→ Work request:
Every line below should be repeated exactly.

BEGIN Data to process

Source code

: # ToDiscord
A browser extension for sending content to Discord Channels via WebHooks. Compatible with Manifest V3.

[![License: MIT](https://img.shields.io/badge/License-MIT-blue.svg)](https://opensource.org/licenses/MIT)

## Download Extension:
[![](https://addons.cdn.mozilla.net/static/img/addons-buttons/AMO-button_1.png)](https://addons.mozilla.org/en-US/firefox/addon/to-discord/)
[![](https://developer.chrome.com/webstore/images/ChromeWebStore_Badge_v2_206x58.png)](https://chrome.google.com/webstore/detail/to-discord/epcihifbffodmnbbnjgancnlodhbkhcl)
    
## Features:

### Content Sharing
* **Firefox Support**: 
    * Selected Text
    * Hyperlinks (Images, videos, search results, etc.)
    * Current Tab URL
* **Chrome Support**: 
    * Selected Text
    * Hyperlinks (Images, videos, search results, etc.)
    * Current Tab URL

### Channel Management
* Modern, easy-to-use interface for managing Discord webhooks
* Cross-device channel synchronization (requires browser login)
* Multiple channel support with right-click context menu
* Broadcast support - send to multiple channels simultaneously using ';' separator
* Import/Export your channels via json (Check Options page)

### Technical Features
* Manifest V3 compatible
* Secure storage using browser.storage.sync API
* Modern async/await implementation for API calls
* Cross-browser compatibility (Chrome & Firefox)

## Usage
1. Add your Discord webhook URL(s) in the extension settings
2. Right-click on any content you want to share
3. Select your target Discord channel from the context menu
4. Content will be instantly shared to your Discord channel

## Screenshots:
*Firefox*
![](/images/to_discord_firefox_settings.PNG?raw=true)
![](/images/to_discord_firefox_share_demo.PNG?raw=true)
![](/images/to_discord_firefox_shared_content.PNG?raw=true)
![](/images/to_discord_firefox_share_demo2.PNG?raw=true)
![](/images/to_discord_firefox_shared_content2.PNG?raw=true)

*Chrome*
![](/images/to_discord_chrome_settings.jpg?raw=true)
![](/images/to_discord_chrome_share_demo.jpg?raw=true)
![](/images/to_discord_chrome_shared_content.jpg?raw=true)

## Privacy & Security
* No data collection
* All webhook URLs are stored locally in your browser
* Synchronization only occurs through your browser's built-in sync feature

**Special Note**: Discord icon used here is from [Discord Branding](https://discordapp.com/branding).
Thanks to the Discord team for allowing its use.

END Data to process

→ Written answer:
Source code

: # ToDiscord
A browser extension for sending content to Discord Channels via WebHooks. Compatible with Manifest V3.

[![License: MIT](https://img.shields.io/badge/License-MIT-blue.svg)](https://opensource.org/licenses/MIT)

## Download Extension:
[![](https://addons.cdn.mozilla.net/static/img/addons-buttons/AMO-button_1.png)](https://addons.mozilla.org/en-US/firefox/addon/to-discord/)
[![](https://developer.chrome.com/webstore/images/ChromeWebStore_Badge_v2_206x58.png)](https://chrome.google.com/webstore/detail/to-discord/epcihifbffodmnbbnjgancnlodhbkhcl)
    
## Features:

### Content Sharing
* **Firefox Support**: 
    * Selected Text
    * Hyperlinks (Images, videos, search results, etc.)
    * Current Tab URL
* **Chrome Support**: 
    * Selected Text
    * Hyperlinks (Images, videos, search results, etc.)
    * Current Tab URL

### Channel Management
* Modern, easy-to-use interface for managing Discord webhooks
* Cross-device channel synchronization (requires browser login)
* Multiple channel support with right-click context menu
* Broadcast support - send to multiple channels simultaneously using ';' separator
* Import/Export your channels via json (Check Options page)

### Technical Features
* Manifest V3 compatible
* Secure storage using browser.storage.sync API
* Modern async/await implementation for API calls
* Cross-browser compatibility (Chrome & Firefox)

## Usage
1. Add your Discord webhook URL(s) in the extension settings
2. Right-click on any content you want to share
3. Select your target Discord channel from the context menu
4. Content will be instantly shared to your Discord channel

## Screenshots:
*Firefox*
![](/images/to_discord_firefox_settings.PNG?raw=true)
![](/images/to_discord_firefox_share_demo.PNG?raw=true)
![](/images/to_discord_firefox_shared_content.PNG?raw=true)
![](/images/to_discord_firefox_share_demo2.PNG?raw=true)
![](/images/to_discord_firefox_shared_content2.PNG?raw=true)

*Chrome*
![](/images/to_discord_chrome_settings.jpg?raw=true)
![](/images/to_discord_chrome_share_demo.jpg?raw=true)
![](/images/to_discord_chrome_shared_content.jpg?raw=true)

## Privacy & Security
* No data collection
* All webhook URLs are stored locally in your browser
* Synchronization only occurs through your browser's built-in sync feature

**Special Note**: Discord icon used here is from [Discord Branding](https://discordapp.com/branding).
Thanks to the Discord team for allowing its use.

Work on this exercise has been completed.